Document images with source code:
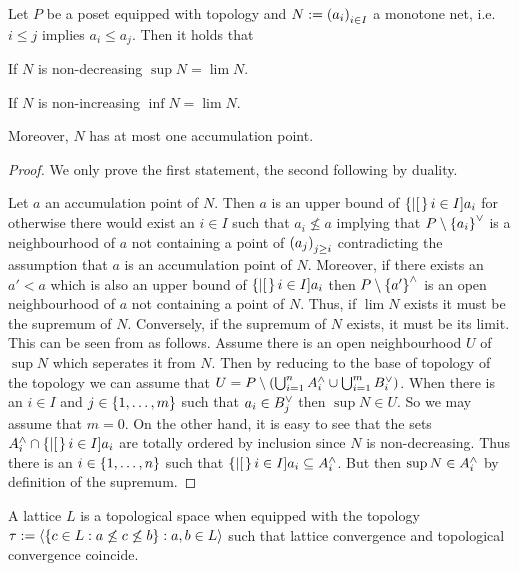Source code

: \documentclass[8pt,a4paper]{article}
\begin{document}
\begin{lemma}
    Let $P$ be a poset equipped with  topology and $N:=\net[i\in I]{a_i}$ a monotone net, i.e. $i\leq j$ implies $a_i\leq a_j$. Then it holds that
    \begin{statements}
            \item If $N$ is non-decreasing $\sup{N}=\lim{N}$.
            \item If $N$ is non-increasing $\inf{N}=\lim{N}$.
    \end{statements}
    Moreover, $N$ has at most one accumulation point.
\end{lemma}

\begin{proof}
    We only prove the first statement, the second following by duality.
    
    Let $a$ an accumulation point of $N$. Then $a$ is an upper bound of $\set[i\in I]{a_i}$ for otherwise there would exist an $i\in I$ such that $a_i\not\leq a$ implying that $P\setminus \set{a_i}^{\join}$ is a neighbourhood of $a$ not containing a point of $\net[j\geq i]{a_j}$ contradicting the assumption that $a$ is an accumulation point of $N$. Moreover, if there exists an $a'<a$ which is also an upper bound of $\set[i\in I]{a_i}$ then $P\setminus\set{a'}^{\meet}$ is an open neighbourhood of $a$ not containing a point of $N$. Thus, if $\lim{N}$ exists it must be the supremum of $N$. Conversely, if the supremum of $N$ exists, it must be its limit. This can be seen from as follows. Assume there is an open neighbourhood $U$ of $\sup{N}$ which seperates it from $N$. Then by reducing to the base of topology of the  topology we can assume that $U=P\setminus(\bigcup_{i=1}^n{A_i^{\wedge}}\cup\bigcup_{i=1}^m{B_i^{\vee}})$. When there is an $i\in I$ and $j\in\set{1,\ldots,m}$ such that $a_i\in B_j^{\vee}$ then $\sup{N}\in U$. So we may assume that $m=0$. On the other hand, it is easy to see that the sets $A_i^{\meet}\setmeet\set[i\in I]{a_i}$ are totally ordered by inclusion since $N$ is non-decreasing. Thus there is an $i\in\set{1,\ldots,n}$ such that $\set[i\in I]{a_i}\setleq A_i^{\meet}$. But then $\sup{N}\in A_i^{\wedge}$ by definition of the supremum.
\end{proof}

\begin{lemma}
    A lattice $L$ is a topological space when equipped with the topology
    $\tau:=\gen{\set{c\in L: a\not\leq c\not\leq b}:a,b\in L}$ such that lattice convergence and topological convergence coincide.
\end{lemma}
\end{document}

* **YOUR OBJECTIVE**
Exclude the pictures and transcribe all of the entries exactly.

* **RESPONSE**
Source code

: \documentclass[8pt,a4paper]{article}
\begin{document}
\begin{lemma}
    Let $P$ be a poset equipped with  topology and $N:=\net[i\in I]{a_i}$ a monotone net, i.e. $i\leq j$ implies $a_i\leq a_j$. Then it holds that
    \begin{statements}
            \item If $N$ is non-decreasing $\sup{N}=\lim{N}$.
            \item If $N$ is non-increasing $\inf{N}=\lim{N}$.
    \end{statements}
    Moreover, $N$ has at most one accumulation point.
\end{lemma}

\begin{proof}
    We only prove the first statement, the second following by duality.
    
    Let $a$ an accumulation point of $N$. Then $a$ is an upper bound of $\set[i\in I]{a_i}$ for otherwise there would exist an $i\in I$ such that $a_i\not\leq a$ implying that $P\setminus \set{a_i}^{\join}$ is a neighbourhood of $a$ not containing a point of $\net[j\geq i]{a_j}$ contradicting the assumption that $a$ is an accumulation point of $N$. Moreover, if there exists an $a'<a$ which is also an upper bound of $\set[i\in I]{a_i}$ then $P\setminus\set{a'}^{\meet}$ is an open neighbourhood of $a$ not containing a point of $N$. Thus, if $\lim{N}$ exists it must be the supremum of $N$. Conversely, if the supremum of $N$ exists, it must be its limit. This can be seen from as follows. Assume there is an open neighbourhood $U$ of $\sup{N}$ which seperates it from $N$. Then by reducing to the base of topology of the  topology we can assume that $U=P\setminus(\bigcup_{i=1}^n{A_i^{\wedge}}\cup\bigcup_{i=1}^m{B_i^{\vee}})$. When there is an $i\in I$ and $j\in\set{1,\ldots,m}$ such that $a_i\in B_j^{\vee}$ then $\sup{N}\in U$. So we may assume that $m=0$. On the other hand, it is easy to see that the sets $A_i^{\meet}\setmeet\set[i\in I]{a_i}$ are totally ordered by inclusion since $N$ is non-decreasing. Thus there is an $i\in\set{1,\ldots,n}$ such that $\set[i\in I]{a_i}\setleq A_i^{\meet}$. But then $\sup{N}\in A_i^{\wedge}$ by definition of the supremum.
\end{proof}

\begin{lemma}
    A lattice $L$ is a topological space when equipped with the topology
    $\tau:=\gen{\set{c\in L: a\not\leq c\not\leq b}:a,b\in L}$ such that lattice convergence and topological convergence coincide.
\end{lemma}
\end{document}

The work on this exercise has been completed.